Task directions
Keeping every word intact, reproduce all of the records.

Records drawn from a dataset
=== Section Start ===

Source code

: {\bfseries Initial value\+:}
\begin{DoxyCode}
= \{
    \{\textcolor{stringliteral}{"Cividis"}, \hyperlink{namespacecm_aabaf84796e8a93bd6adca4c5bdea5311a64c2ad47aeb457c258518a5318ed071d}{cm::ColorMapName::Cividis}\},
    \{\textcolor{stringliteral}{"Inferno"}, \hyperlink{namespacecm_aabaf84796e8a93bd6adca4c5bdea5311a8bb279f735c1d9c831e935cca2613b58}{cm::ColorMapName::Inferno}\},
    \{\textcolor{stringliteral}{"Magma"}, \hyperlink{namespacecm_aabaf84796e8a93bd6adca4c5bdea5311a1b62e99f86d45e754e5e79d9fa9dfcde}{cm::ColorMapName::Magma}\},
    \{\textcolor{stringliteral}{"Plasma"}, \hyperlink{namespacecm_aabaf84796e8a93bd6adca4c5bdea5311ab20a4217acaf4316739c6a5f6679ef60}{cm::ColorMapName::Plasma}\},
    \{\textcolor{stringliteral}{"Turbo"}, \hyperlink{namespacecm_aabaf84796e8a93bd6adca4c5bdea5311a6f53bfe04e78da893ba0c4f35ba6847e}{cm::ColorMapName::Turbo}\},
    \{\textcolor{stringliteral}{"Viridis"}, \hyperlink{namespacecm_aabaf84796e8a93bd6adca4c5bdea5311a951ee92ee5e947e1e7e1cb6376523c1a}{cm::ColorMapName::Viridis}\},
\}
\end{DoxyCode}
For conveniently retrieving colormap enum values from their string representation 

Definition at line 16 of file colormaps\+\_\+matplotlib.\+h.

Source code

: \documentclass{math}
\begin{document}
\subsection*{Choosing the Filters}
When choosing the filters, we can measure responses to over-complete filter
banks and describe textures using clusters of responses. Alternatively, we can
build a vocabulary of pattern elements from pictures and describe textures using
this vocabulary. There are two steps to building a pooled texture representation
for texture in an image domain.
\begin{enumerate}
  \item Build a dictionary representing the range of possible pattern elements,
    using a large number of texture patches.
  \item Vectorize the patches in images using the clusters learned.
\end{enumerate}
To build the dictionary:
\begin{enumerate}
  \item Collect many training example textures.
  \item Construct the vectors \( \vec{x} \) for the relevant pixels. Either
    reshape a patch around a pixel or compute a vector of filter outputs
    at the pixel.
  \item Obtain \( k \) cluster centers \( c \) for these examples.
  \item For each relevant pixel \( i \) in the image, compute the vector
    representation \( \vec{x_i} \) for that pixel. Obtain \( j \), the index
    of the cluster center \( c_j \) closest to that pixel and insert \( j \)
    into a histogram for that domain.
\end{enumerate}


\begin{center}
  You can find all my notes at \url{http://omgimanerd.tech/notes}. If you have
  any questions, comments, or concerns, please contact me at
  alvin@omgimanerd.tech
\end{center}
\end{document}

=== Section End ===

Response below
Source code

: {\bfseries Initial value\+:}
\begin{DoxyCode}
= \{
    \{\textcolor{stringliteral}{"Cividis"}, \hyperlink{namespacecm_aabaf84796e8a93bd6adca4c5bdea5311a64c2ad47aeb457c258518a5318ed071d}{cm::ColorMapName::Cividis}\},
    \{\textcolor{stringliteral}{"Inferno"}, \hyperlink{namespacecm_aabaf84796e8a93bd6adca4c5bdea5311a8bb279f735c1d9c831e935cca2613b58}{cm::ColorMapName::Inferno}\},
    \{\textcolor{stringliteral}{"Magma"}, \hyperlink{namespacecm_aabaf84796e8a93bd6adca4c5bdea5311a1b62e99f86d45e754e5e79d9fa9dfcde}{cm::ColorMapName::Magma}\},
    \{\textcolor{stringliteral}{"Plasma"}, \hyperlink{namespacecm_aabaf84796e8a93bd6adca4c5bdea5311ab20a4217acaf4316739c6a5f6679ef60}{cm::ColorMapName::Plasma}\},
    \{\textcolor{stringliteral}{"Turbo"}, \hyperlink{namespacecm_aabaf84796e8a93bd6adca4c5bdea5311a6f53bfe04e78da893ba0c4f35ba6847e}{cm::ColorMapName::Turbo}\},
    \{\textcolor{stringliteral}{"Viridis"}, \hyperlink{namespacecm_aabaf84796e8a93bd6adca4c5bdea5311a951ee92ee5e947e1e7e1cb6376523c1a}{cm::ColorMapName::Viridis}\},
\}
\end{DoxyCode}
For conveniently retrieving colormap enum values from their string representation 

Definition at line 16 of file colormaps\+\_\+matplotlib.\+h.

Source code

: \documentclass{math}
\begin{document}
\subsection*{Choosing the Filters}
When choosing the filters, we can measure responses to over-complete filter
banks and describe textures using clusters of responses. Alternatively, we can
build a vocabulary of pattern elements from pictures and describe textures using
this vocabulary. There are two steps to building a pooled texture representation
for texture in an image domain.
\begin{enumerate}
  \item Build a dictionary representing the range of possible pattern elements,
    using a large number of texture patches.
  \item Vectorize the patches in images using the clusters learned.
\end{enumerate}
To build the dictionary:
\begin{enumerate}
  \item Collect many training example textures.
  \item Construct the vectors \( \vec{x} \) for the relevant pixels. Either
    reshape a patch around a pixel or compute a vector of filter outputs
    at the pixel.
  \item Obtain \( k \) cluster centers \( c \) for these examples.
  \item For each relevant pixel \( i \) in the image, compute the vector
    representation \( \vec{x_i} \) for that pixel. Obtain \( j \), the index
    of the cluster center \( c_j \) closest to that pixel and insert \( j \)
    into a histogram for that domain.
\end{enumerate}


\begin{center}
  You can find all my notes at \url{http://omgimanerd.tech/notes}. If you have
  any questions, comments, or concerns, please contact me at
  alvin@omgimanerd.tech
\end{center}
\end{document}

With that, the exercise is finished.